Requirement
Look through the listing below and report the lines that have the word "Posted" in them.
(Beginning of Provided material)
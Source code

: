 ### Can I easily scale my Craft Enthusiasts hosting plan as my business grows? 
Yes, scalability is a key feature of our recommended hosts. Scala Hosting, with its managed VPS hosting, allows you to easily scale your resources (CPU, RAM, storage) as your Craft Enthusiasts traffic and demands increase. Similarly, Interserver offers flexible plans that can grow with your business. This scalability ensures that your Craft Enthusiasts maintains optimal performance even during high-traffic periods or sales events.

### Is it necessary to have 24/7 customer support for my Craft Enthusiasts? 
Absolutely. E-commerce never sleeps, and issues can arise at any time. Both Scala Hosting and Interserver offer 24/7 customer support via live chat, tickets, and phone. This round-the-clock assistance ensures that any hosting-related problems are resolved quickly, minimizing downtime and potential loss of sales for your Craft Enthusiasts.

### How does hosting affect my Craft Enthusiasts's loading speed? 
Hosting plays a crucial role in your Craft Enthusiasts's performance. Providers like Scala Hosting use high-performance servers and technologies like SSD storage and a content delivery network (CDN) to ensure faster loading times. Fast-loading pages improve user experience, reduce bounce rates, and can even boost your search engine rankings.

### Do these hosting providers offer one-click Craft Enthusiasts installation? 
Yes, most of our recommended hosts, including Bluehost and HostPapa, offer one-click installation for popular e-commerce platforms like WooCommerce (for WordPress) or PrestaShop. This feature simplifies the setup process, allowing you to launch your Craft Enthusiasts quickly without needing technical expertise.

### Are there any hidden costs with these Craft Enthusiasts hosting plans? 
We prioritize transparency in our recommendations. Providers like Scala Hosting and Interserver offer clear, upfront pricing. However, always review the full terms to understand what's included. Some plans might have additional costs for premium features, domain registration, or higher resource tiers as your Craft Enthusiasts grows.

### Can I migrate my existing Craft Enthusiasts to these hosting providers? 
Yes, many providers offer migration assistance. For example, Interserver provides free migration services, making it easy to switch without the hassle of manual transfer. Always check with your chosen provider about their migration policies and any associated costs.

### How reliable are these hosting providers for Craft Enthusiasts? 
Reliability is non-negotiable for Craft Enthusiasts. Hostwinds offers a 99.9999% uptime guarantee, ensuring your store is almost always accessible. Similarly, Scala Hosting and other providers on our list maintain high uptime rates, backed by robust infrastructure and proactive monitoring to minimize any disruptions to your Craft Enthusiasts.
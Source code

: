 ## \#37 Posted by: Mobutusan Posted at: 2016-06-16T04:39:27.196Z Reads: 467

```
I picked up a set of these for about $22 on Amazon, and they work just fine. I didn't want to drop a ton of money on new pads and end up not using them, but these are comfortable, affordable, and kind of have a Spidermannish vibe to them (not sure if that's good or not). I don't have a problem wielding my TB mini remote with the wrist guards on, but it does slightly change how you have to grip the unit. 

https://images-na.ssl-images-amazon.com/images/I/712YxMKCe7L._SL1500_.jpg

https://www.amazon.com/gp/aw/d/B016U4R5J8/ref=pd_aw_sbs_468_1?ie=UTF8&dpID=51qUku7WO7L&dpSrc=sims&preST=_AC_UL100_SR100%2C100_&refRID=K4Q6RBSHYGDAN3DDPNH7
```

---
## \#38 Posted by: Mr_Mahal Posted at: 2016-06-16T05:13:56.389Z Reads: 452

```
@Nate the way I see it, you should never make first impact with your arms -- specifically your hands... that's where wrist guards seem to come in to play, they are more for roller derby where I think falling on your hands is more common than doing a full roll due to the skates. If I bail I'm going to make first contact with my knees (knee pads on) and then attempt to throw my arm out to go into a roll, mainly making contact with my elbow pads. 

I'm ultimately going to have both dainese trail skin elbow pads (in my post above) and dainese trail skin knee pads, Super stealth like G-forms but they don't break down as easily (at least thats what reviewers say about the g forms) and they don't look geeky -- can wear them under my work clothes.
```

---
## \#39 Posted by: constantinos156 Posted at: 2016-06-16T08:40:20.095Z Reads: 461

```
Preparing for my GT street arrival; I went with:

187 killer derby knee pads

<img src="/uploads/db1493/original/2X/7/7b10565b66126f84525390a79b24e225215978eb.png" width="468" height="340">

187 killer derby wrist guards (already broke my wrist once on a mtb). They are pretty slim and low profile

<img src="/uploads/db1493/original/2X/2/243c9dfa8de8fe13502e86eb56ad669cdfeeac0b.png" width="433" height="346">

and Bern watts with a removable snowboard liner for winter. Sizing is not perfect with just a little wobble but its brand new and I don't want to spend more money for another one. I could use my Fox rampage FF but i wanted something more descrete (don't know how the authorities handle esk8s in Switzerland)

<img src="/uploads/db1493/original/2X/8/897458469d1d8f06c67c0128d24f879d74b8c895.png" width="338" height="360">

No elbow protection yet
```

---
(End of Provided material)
Solution for this exercise
: ## \#37 Posted by: Mobutusan Posted at: 2016-06-16T04:39:27.196Z Reads: 467
## \#38 Posted by: Mr_Mahal Posted at: 2016-06-16T05:13:56.389Z Reads: 452
## \#39 Posted by: constantinos156 Posted at: 2016-06-16T08:40:20.095Z Reads: 461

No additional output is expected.